We are a contract monitoring station. 
    We have visited some of the Subscribers homes, and observed that some of their systems, installed between 2 and 20 years ago, in addition to burglary protection, include smoke/heat detectors.  It appears that some of the systems are not compliant with today's fire codes: fire-wire not used (instead 4-cond. burglar wiring), sounders not fire-approved, no end-of-line power-supervisory modules, smoke detectors 10+ years old, too few detectors, etc.
    For a few commercial subscribers, alarm panels which were residential-fire approved, but never approved for commercial-fire use.
    These are all systems that we did not specify, design, sell, install, program, or ever service... only monitored signals for a dealer who has now abandoned its subscribers [yes the same dealer as yesterday] 
    What liability issues should we consider when making simple repairs (such as replacing a non-operative smoke detector) for such systems?
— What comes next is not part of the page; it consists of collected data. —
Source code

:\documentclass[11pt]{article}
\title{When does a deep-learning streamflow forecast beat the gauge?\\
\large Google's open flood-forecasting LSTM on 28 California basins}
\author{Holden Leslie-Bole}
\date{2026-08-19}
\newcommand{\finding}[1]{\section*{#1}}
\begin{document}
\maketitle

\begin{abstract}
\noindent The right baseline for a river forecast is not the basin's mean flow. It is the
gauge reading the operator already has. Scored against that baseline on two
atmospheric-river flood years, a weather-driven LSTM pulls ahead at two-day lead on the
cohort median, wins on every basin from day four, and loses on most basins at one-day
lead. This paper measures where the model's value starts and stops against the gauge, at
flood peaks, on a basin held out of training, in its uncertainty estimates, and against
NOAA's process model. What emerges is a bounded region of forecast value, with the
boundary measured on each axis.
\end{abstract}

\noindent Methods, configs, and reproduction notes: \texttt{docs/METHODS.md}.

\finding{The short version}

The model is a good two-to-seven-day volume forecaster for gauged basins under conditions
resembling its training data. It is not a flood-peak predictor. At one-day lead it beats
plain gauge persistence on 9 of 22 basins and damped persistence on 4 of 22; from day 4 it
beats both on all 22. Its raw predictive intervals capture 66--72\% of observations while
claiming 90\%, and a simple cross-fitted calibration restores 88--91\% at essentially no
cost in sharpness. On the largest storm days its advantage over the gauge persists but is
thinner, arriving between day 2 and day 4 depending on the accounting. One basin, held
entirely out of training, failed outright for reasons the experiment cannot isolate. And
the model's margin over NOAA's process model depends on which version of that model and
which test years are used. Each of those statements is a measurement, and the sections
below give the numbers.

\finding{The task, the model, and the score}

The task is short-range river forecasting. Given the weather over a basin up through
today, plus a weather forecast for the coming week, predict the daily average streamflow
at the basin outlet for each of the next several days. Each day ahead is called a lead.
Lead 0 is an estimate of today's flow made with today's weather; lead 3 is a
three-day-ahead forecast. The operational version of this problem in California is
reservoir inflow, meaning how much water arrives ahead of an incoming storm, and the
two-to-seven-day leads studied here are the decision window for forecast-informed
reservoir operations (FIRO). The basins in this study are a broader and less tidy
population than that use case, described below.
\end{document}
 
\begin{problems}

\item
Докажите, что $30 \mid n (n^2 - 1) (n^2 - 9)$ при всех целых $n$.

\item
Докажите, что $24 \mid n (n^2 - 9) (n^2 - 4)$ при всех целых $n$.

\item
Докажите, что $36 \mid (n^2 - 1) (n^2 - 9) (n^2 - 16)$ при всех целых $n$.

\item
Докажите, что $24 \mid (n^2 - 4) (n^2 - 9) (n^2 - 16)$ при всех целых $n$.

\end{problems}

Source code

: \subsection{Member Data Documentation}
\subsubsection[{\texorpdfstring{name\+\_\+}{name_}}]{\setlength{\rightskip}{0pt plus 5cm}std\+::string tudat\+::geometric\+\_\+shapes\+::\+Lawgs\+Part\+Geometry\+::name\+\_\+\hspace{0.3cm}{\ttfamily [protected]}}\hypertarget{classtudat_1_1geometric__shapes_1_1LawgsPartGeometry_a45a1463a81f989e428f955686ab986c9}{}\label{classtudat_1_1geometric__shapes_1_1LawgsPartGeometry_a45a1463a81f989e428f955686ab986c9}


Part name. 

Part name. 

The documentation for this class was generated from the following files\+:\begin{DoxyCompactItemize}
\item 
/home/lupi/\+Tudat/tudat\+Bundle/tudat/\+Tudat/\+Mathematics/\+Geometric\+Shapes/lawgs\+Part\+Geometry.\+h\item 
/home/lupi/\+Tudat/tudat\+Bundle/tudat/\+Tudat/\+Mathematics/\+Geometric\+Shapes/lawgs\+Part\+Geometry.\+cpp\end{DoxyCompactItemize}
How can we minimize our liability?
    Can you discuss liability issues should we agree to continue to monitor those systems?  Would you ask those on this forum for their comments/opinions, on how they would handle such a situation?
    Once you become the subscriber's "dealer", taking over the system, you are responsible.  You need a direct contract with the subscriber, the All in One [residential, commercial or commercial fire, depending on the subscriber].  
    I want to comment on an issue that you mention.  As the CS you've  I visited subscriber premises to check out the alarm systems.  Once you perform an inspection, visit the premises, you are going to be open to a lawsuit if that system fails. If you find deficiencies or departure from code, custom and practice, manufacturer guidelines or laboratory guidelines, you have a duty to speak up and warn the subscriber [and dealer].  
    Central station's don't typically visit dealer accounts for whom the cs is providing monitoring.  By not performing inspections the cs does not invite claims that it should have reported problems or fixed those problems.  As it is the cs faces claims that the cs should have known and reported problems based on signals received or not received.  Inspecting the systems is an entirely other and broader responsibility.
    If you think about it, it may be a good idea for a cs to routinely inspect a dealer's systems.  After all, the cs has an on-going relationship with the dealer, will be accepting monitoring accounts on a regular basis, and the cs may want to know first hand [before the lawsuits start] what kind of job the dealer does.  Poor installation and service can cause the cs problems by involvement in lawsuits, even if they are ultimately successfully defended.   But, I'm not aware of any cs that performs these types of inspections or surveys [and for those lawyers trolling these articles to buttress cases against the alarm industry, I make it clear that cs inspection of accounts is not industry practice, nor should it be]. 
    All this analysis is out the window however once the cs becomes its own dealer.  Then it has all the responsibility of the dealer, and it better have a contract for its new duties.